** RECORDS FOR THIS TASK follows **

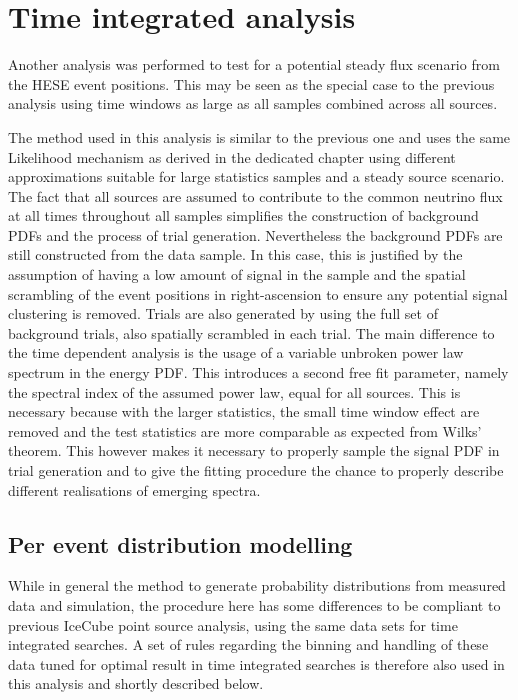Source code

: \chapter{Time integrated analysis}

Another analysis was performed to test for a potential steady flux scenario from the HESE event positions.
This may be seen as the special case to the previous analysis using time windows as large as all samples combined across all sources.


The method used in this analysis is similar to the previous one and uses the same Likelihood mechanism as derived in the dedicated chapter using different approximations suitable for large statistics samples and a steady source scenario.
The fact that all sources are assumed to contribute to the common neutrino flux at all times throughout all samples simplifies the construction of background PDFs and the process of trial generation.
Nevertheless the background PDFs are still constructed from the data sample.
In this case, this is justified by the assumption of having a low amount of signal in the sample and the spatial scrambling of the event positions in right-ascension to ensure any potential signal clustering is removed.
Trials are also generated by using the full set of background trials, also spatially scrambled in each trial.
The main difference to the time dependent analysis is the usage of a variable unbroken power law spectrum in the energy PDF.
This introduces a second free fit parameter, namely the spectral index of the assumed power law, equal for all sources.
This is necessary because with the larger statistics, the small time window effect are removed and the test statistics are more comparable as expected from Wilks' theorem.
This however makes it necessary to properly sample the signal PDF in trial generation and to give the fitting procedure the chance to properly describe different realisations of emerging spectra.

\section{Per event distribution modelling}
While in general the method to generate probability distributions from measured data and simulation, the procedure here has some differences to be compliant to previous IceCube point source analysis, using the same data sets for time integrated searches.
A set of rules regarding the binning and handling of these data tuned for optimal result in time integrated searches is therefore also used in this analysis and shortly described below.

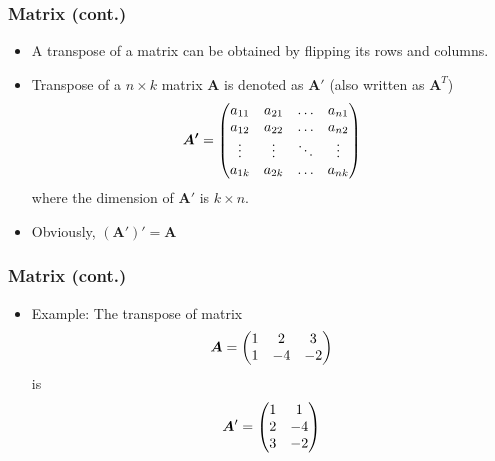 \documentclass[pdflatex, 12pt]{beamer}
\begin{document}
\begin{frame}
\frametitle{Matrix (cont.)}
\begin{itemize}
\item A transpose of a matrix can be obtained by flipping its rows and columns.
\vspace{0.4cm}
\item Transpose of a $n \times k$ matrix $\bm{A}$ is denoted as $\bm{A}'$ (also written as $\bm{A}^T$)
 \begin{equation}
 \bm{A'} = \begin{pmatrix}
 a_{11} & a_{21} & \ldots & a_{n1} \\
 a_{12} & a_{22} & \ldots & a_{n2} \\
 \vdots & \vdots & \ddots & \vdots \\
 a_{1k} & a_{2k} & \ldots & a_{nk} \\ 
 \end{pmatrix} \notag
 \end{equation} 
where the dimension of $\bm{A}'$ is $k \times n$.
\vspace{0.4cm}
\item Obviously, $(\bm{A}')' = \bm{A}$
\end{itemize}
\end{frame}

\begin{frame}
\frametitle{Matrix (cont.)}
\begin{itemize}
\item Example: The transpose of matrix 
 \begin{equation}
 \bm{A} = \begin{pmatrix}
 1 & 2 & 3 \\
 1 & -4 & -2 \\
 \end{pmatrix} \notag
 \end{equation}
is
 \begin{equation}
 \bm{A}' = \begin{pmatrix}
 1 & 1 \\
 2 & -4 \\
 3 & -2 \\
 \end{pmatrix} \notag
 \end{equation}
\end{itemize}
\end{frame}
\end{document}
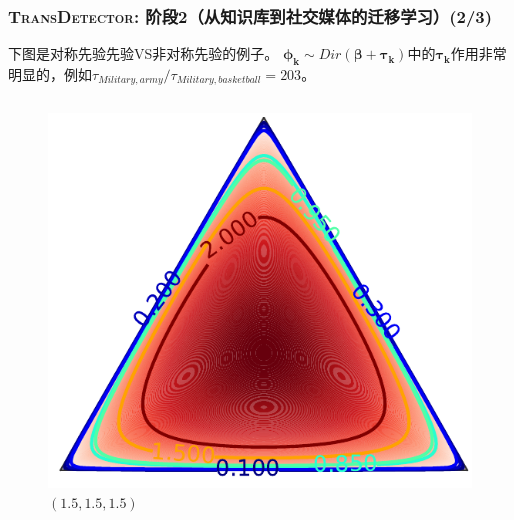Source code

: \begin{frame}
\frametitle{\noindent \textsc{TransDetector}: 阶段2（从知识库到社交媒体的迁移学习）(2/3)}	

下图是对称先验先验VS非对称先验的例子。
\(\bm{\phi_k} \sim Dir(\bm{\beta}+ \bm{\tau_k})\)中的\(\bm{\tau_k}\)作用非常明显的，例如\(\tau_{Military,army}/\tau_{Military,basketball}=203\)。
\vspace{-5mm}
\begin{columns}
\begin{column}{0.48\paperwidth}
	\begin{figure}
		\caption{$(1.5,1.5,1.5)$}
		\includegraphics[width=0.4\paperwidth]{img/croppedDirichletGraph2.pdf}	
	\end{figure}

\end{column}


\end{columns}
\end{frame}
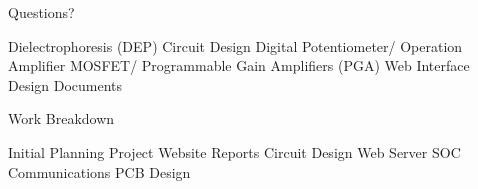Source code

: \begin{frame}{Questions?}
  \begin{enumerate}
    Dielectrophoresis (DEP)
    Circuit Design
    Digital Potentiometer/ Operation Amplifier
    MOSFET/ Programmable Gain Amplifiers (PGA)
    Web Interface
    Design Documents
  \end{enumerate}
\end{frame}

\begin{frame}{Work Breakdown}
  \begin{enumerate}
    Initial Planning
    Project Website
    Reports
    Circuit Design
    Web Server
    SOC Communications
    PCB Design
  \end{enumerate}
\end{frame}

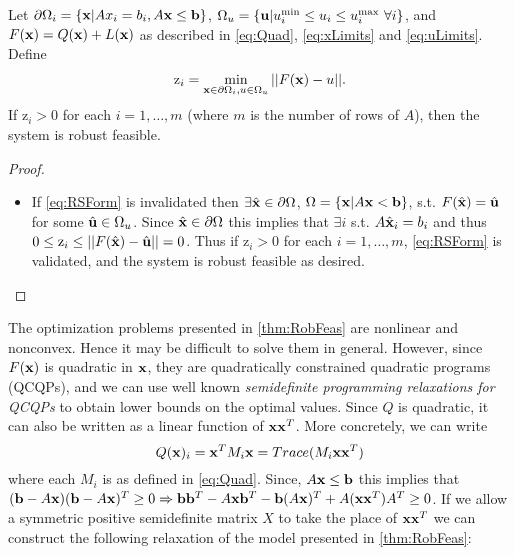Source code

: \begin{thm} \label{thm:RobFeas}
Let $\partial\Omega_i=\{\bold x| Ax_i = b_i, A\bold x\leq \bold b\}$, $\Omega_{u}=\{\bold u| u^{\min}_i\leq u_i \leq u^{\max}_i \ \forall i \}$, and $F(\bold x)=Q(\bold x)+L(\bold x)$ as described in \eqref{eq:Quad}, \eqref{eq:xLimits} and \eqref{eq:uLimits}. Define
\begin{align}
\mathrm{z}_i =  \min_{\bold x\in\partial\Omega_i, u\in \Omega_u} ||F(\bold x)-u||. \label{eq:OPTfeas}
\end{align}
If $\mathrm{z}_i>0$ for each $i = 1, \ldots, m$ (where $m$ is the number of rows of $A$), then the system is robust feasible.

\begin{proof} \ \\
\begin{itemize}
\item[] If \eqref{eq:RSForm} is invalidated then $\exists \hat{\bold x}\in\partial\Omega$, $\Omega=\{\bold x| A\bold x< \bold b\}$, s.t. $F(\hat{\bold x})=\hat{\bold u}$ for some $\hat{\bold u}\in \Omega_u$. 
Since $\hat{\bold x}\in\partial\Omega$ this implies that $\exists i$ s.t. $A\hat{\bold x}_i=b_i$ and thus $0\leq \mathrm{z}_i \leq ||F(\hat{\bold x})-\hat{\bold u}||=0$.
Thus if $\mathrm{z}_i>0$ for each $i = 1, \ldots, m$, \eqref{eq:RSForm} is validated, and the system is robust feasible as desired.
\end{itemize}
\end{proof}
\end{thm}



The optimization problems presented in \cref{thm:RobFeas} are nonlinear and nonconvex.
Hence it may be difficult to solve them in general.
However, since $F(\bold x)$ is quadratic in $\bold x$, they are quadratically constrained quadratic programs (QCQPs), and we can use well known \emph{semidefinite programming relaxations for QCQPs} 
to obtain lower bounds on the optimal values.\cite{VaBo1996} 
Since $Q$ is quadratic, it can also be written as a linear function of $\bold x\bold x^T$.
More concretely, we can write
$$Q(\bold x)_i=\bold x^TM_i\bold x=Trace(M_i\bold x\bold x^T)$$
where each $M_i$ is as defined in \eqref{eq:Quad}. 
Since, $A\bold x\leq \bold b$ this implies that $(\bold b-A\bold x)(\bold b-A\bold x)^T\geq 0\Rightarrow \bold b\bold b^T-A\bold x\bold b^T-\bold b(A\bold x)^T+A(\bold x\bold x^T)A^T\geq 0$. 
If we allow a symmetric positive semidefinite matrix $X$ to take the place of $\bold x\bold x^T$ we can construct the following relaxation of the model presented in \cref{thm:RobFeas}:
 
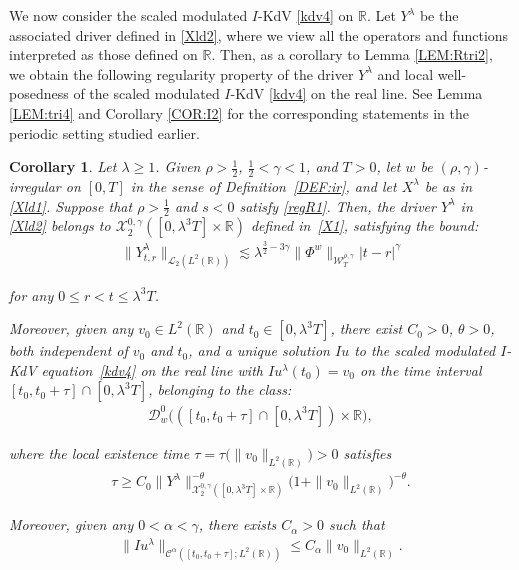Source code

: \documentclass[letterpaper, 11pt,  reqno]{amsart}
\newtheorem{corollary}[theorem]{Corollary}
\newcommand{\1}{\hspace{0.5mm}\text{I}\hspace{0.5mm}}
\newcommand{\noi}{\noindent}
\newcommand{\R}{\mathbb{R}}
\newcommand{\CC}{\mathcal{C}}
\newcommand{\al}{\alpha}
\newcommand{\g}{\gamma}
\newcommand{\ld}{\lambda}
\newcommand{\ta}{\theta}
\newcommand{\les}{\lesssim}
\newcommand{\cL}{\mathcal{L}}
\newcommand{\cX}{\mathcal{X}}
\newcommand{\cD}{\mathscr{D}}
\newcommand{\W}{\mathcal{W}}
\numberwithin{equation}{section}
\numberwithin{theorem}{section}
\begin{document}
We now consider the 
 scaled modulated $I$-KdV \eqref{kdv4}
 on $\R$.
Let $Y^\ld$ be the associated
driver
defined in \eqref{Xld2}, 
where we view all the operators and functions 
interpreted as those defined on $\R$.
Then, 
as a corollary to 
Lemma \ref{LEM:Rtri2}, we obtain the following 
regularity property
of the driver $Y^\ld$
and local well-posedness of 
the  scaled modulated $I$-KdV \eqref{kdv4}
on the real line.
See
 Lemma \ref{LEM:tri4}
and Corollary \ref{COR:I2}
for the corresponding statements
in the periodic setting
studied earlier.





\begin{corollary}
\label{COR:RI1}
Let $\ld \ge 1$.
Given $\rho > \frac 12$, $\frac 12 < \g < 1$, and $T> 0$, 
let  $w$ be $(\rho,\g)$-irregular on $[0, T]$ in the sense of Definition~\ref{DEF:ir}, 
and let $X^\ld$ be as in \eqref{Xld1}.
Suppose that $\rho >  \frac 12$ and $s <  0$
satisfy 
\eqref{regR1}.
Then, 
the driver $Y^\ld$  in \eqref{Xld2}
belongs to $  \cX^{0, \g}_2([0, \ld^3T] \times \R)$ defined in~\eqref{X1}, 
satisfying the bound\textup{:}
\begin{align}
 \| Y^{\ld}_{t,r}  \|_{\cL_2 ( L^2(\R)) }
 \les
 \ld^{ \frac32  -3\g} 
  \|\Phi^{w}\|_{\W_{T}^{\rho, \g}}
 |t-r|^{\g}
\label{RW1}
\end{align}


\noi
for any $0\leq r<t \leq \ld^3T$.


Moreover, given any 
$v_0 \in L^2(\R)$ and  $t_0 \in [0, \ld^3 T]$, 
there exist $C_0 > 0$, $\ta > 0$, both independent of $v_0$ and $t_0$, 
and a unique solution $Iu$
to 
the scaled modulated $I$-KdV equation~\eqref{kdv4} 
on the real line
with $I u^\ld (t_0)= v_0$
on the time interval $[t_0, t_0 + \tau]\cap [0, \ld^3 T]$,  
belonging to the class\textup{:}
\begin{align*}
 \cD_{w}^0\big( ([t_0, t_0 + \tau] \cap [0, \ld^3 T]) \times \R\big), 
\end{align*}


\noi
where the local existence time 
$\tau = \tau \big(\| v_0 \|_{L^2(\R)}\big)> 0$ satisfies
\begin{align*}
\tau  \ge C_0 \|Y^\ld\|_{\cX^{0,\g}_2([0, \ld^3 T]\times \R)}^{-\ta} \big( 1 + \| v_0 \|_{L^2(\R)}\big)^{-\ta}.
\end{align*}

\noi
Moreover, given any $0 < \al < \g$, 
there exists $C_\al > 0$ such that 
\begin{align*}
 \| Iu^\ld \|_{\CC^\al ([t_0, t_0 + \tau];L^2(\R))}\le C_\al \|v_0\|_{L^2(\R)}.
\end{align*}





\end{corollary}
\end{document}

** End of RECORDS FOR THIS TASK **

* _EXERCISE REQUIREMENTS_
Print each line of the listing, starting at its first and ending with the line that holds "This may be", but skip any pictures.

* _WORKED SOLUTION_
Source code

: \chapter{Time integrated analysis}

Another analysis was performed to test for a potential steady flux scenario from the HESE event positions.
This may be seen as the special case to the previous analysis using time windows as large as all samples combined across all sources.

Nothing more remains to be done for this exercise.